In one of the weekly meetings, Will Garard (center) takes notes as his planners discuss their progress.
“This was the start of a continued philosophical approach of what we needed to do,” Jensen said. “What the assessment gave John and me were opportunities throughout the division to bring that philosophy to the forefront.”
John Swagzdis, Shared Services Manager-New Mexico Operations, and Will Garard, Reliability Superintendent-New Mexico Operations, were determined not to miss those opportunities.
As the first part of a two-pronged approach, the pair tasked their team with culling the plans to minimize redundancy and distill what remained into comprehensive, step-by-step instructions for maintaining the mill. The second prong involved reexamining the new maintenance plans at regular intervals and, especially after unplanned downtime, ensuring a cycle of continuous improvement.
Aaron Cortado, Operational Excellence Facilitator, looks at the system backend, where he provides continuous improvement as the team refines its system.
For his part, Perry took a one-bite-at-a-time approach to eating the elephant. Looking at the biggest hitters for downtime, Perry and his team of planners – Joe Murillo, Raul Madrid, Cruz Ruelaz and Edward Leyba – set a goal of scrubbing the Vertimill, regrind and recycle areas by the end of the second quarter. They then worked with site subject matter experts and supervisors to make sure they were enshrining only the most accurate, in-depth instructions.
The team also had an ace up its sleeve.
Tracking critical information
One of the Operational Excellence facilitators at Chino, Aaron Cortado, worked with the team to build a system that not only allowed it a bird’s-eye view of the problem but also separated the wheat from the chaff, tracked the approval process of scrubbed plans and attached relevant documentation like manufacturer’s guidelines.
By July, the team had used this new system to reach its goal.
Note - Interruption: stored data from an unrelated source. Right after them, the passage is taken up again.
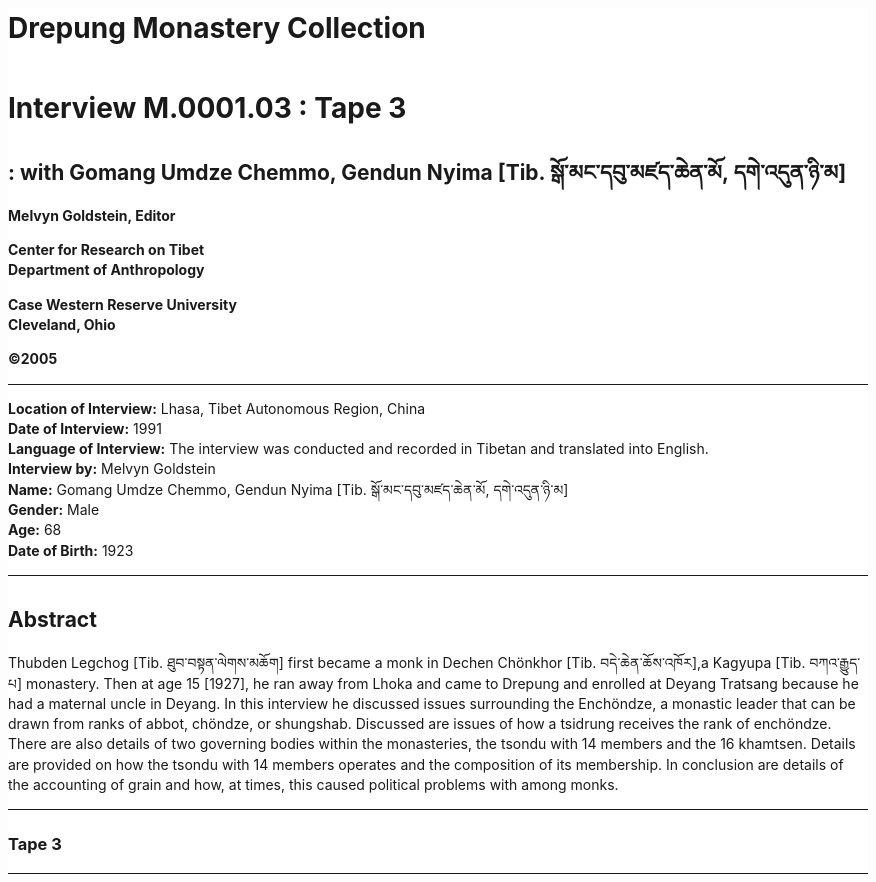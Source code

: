 # Drepung Monastery Collection  
# Interview M.0001.03 : Tape 3  
##  : with Gomang Umdze Chemmo, Gendun Nyima [Tib. སྒོ་མང་དབུ་མཛད་ཆེན་མོ, དགེ་འདུན་ཉི་མ]  
  
**Melvyn Goldstein, Editor**  

**Center for Research on Tibet**  
**Department of Anthropology**  

**Case Western Reserve University**  
**Cleveland, Ohio**  

**©2005**  

---  
**Location of Interview:** Lhasa, Tibet Autonomous Region, China  
**Date of Interview:** 1991  
**Language of Interview:** The interview was conducted and recorded in Tibetan and translated into English.  
**Interview by:** Melvyn Goldstein  
**Name:** Gomang Umdze Chemmo, Gendun Nyima [Tib. སྒོ་མང་དབུ་མཛད་ཆེན་མོ, དགེ་འདུན་ཉི་མ]  
**Gender:** Male  
**Age:** 68  
**Date of Birth:** 1923  
  
---  
## Abstract  

 Thubden Legchog [Tib. ཐུབ་བསྟན་ལེགས་མཆོག] first became a monk in Dechen Chönkhor [Tib. བདེ་ཆེན་ཆོས་འཁོར],a Kagyupa [Tib. བཀའ་རྒྱུད་པ] monastery. Then at age 15 [1927], he ran away from Lhoka and came to Drepung and enrolled at Deyang Tratsang because he had a maternal uncle in Deyang. In this interview he discussed issues surrounding the Enchöndze, a monastic leader that can be drawn from ranks of abbot, chöndze, or shungshab. Discussed are issues of how a tsidrung receives the rank of enchöndze. There are also details of two governing bodies within the monasteries, the tsondu with 14 members and the 16 khamtsen. Details are provided on how the tsondu with 14 members operates and the composition of its membership. In conclusion are details of the accounting of grain and how, at times, this caused political problems with among monks.   

---  
### Tape 3  

<audio controls>
<source src="https://tile.loc.gov/storage-services/service/asian/asiantoha/M_0001_03/M_0001_03.mp3" type="audio/mp3">
Your browser does not support the audio element.
</audio>  

---
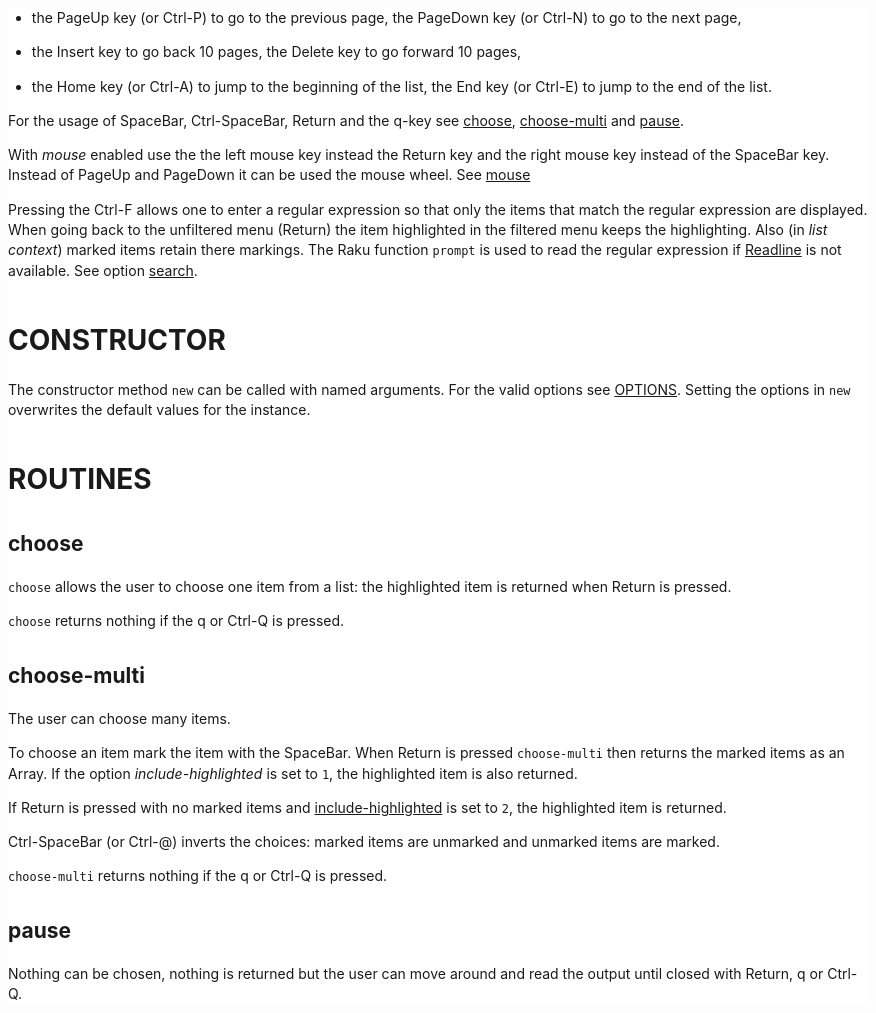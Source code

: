   * the PageUp key (or Ctrl-P) to go to the previous page, the PageDown key (or Ctrl-N) to go to the next page,

  * the Insert key to go back 10 pages, the Delete key to go forward 10 pages,

  * the Home key (or Ctrl-A) to jump to the beginning of the list, the End key (or Ctrl-E) to jump to the end of the list.

For the usage of SpaceBar, Ctrl-SpaceBar, Return and the q-key see [choose](#choose), [choose-multi](#choose-multi) and [pause](#pause).

With *mouse* enabled use the the left mouse key instead the Return key and the right mouse key instead of the SpaceBar key. Instead of PageUp and PageDown it can be used the mouse wheel. See [mouse](#mouse)

Pressing the Ctrl-F allows one to enter a regular expression so that only the items that match the regular expression are displayed. When going back to the unfiltered menu (Return) the item highlighted in the filtered menu keeps the highlighting. Also (in *list context*) marked items retain there markings. The Raku function `prompt` is used to read the regular expression if [Readline](Readline) is not available. See option [search](#search).

CONSTRUCTOR
===========

The constructor method `new` can be called with named arguments. For the valid options see [OPTIONS](#OPTIONS). Setting the options in `new` overwrites the default values for the instance.

ROUTINES
========

choose
------

`choose` allows the user to choose one item from a list: the highlighted item is returned when Return is pressed.

`choose` returns nothing if the q or Ctrl-Q is pressed.

choose-multi
------------

The user can choose many items.

To choose an item mark the item with the SpaceBar. When Return is pressed `choose-multi` then returns the marked items as an Array. If the option *include-highlighted* is set to `1`, the highlighted item is also returned.

If Return is pressed with no marked items and [include-highlighted](#include-highlighted) is set to `2`, the highlighted item is returned.

Ctrl-SpaceBar (or Ctrl-@) inverts the choices: marked items are unmarked and unmarked items are marked.

`choose-multi` returns nothing if the q or Ctrl-Q is pressed.

pause
-----

Nothing can be chosen, nothing is returned but the user can move around and read the output until closed with Return, q or Ctrl-Q.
Of the more than 300 plans in the target areas, they were able to delete 75 percent and revise over 70 items for continued use – but that feat was more important than just numbers.
“The real success was being able to refine our process,” Perry said.
Perry admits there were some stumbles, and there remain additional hurdles, including everything from changes in equipment to suitable employee buy-in. Still, Perry sees those first steps as an indicator of how the team will eventually make greater strides and expand the system’s use.
Details Matter
The scrubbing team found little consistency in how past maintenance plans had been created or approved.
“They were all over the map,” said Kevin Perry, Senior Planner-Chino. “You might have a PM (planned maintenance) that just says, ‘check oil’ but never tells you what you’re looking for.”
A harder problem involved plans that contained useful information spread out across multiple plans. As the team pieced together that puzzle, they honed in on the ideal maintenance plan and how to capitalize on Chino’s strong tablet adoption.
In particular, the team focused on creating detailed maintenance plans that frequently referenced manuals and manufacturer’s guidelines – source materials that were linked and accessible on the tablet straight from those digital plans.
As the team forges on, they not only look to expand coverage to the remaining areas of the mill but also to other areas across New Mexico Operations. It is also important that the system evolves to allow users more input, creating the sort of feedback loop that enables continuous improvement for more than just systems and equipment. By making the system an integral part of the workflow and getting more eyes on it, the team sees an opportunity to demonstrate a better way forward and lay the groundwork for embracing a new maintenance philosophy.
“Either the equipment determines the work, or the equipment determines the downtime,” said Swagzdis. “There’s so much going on here that could give us a long future – it’s time we started controlling our own destiny.”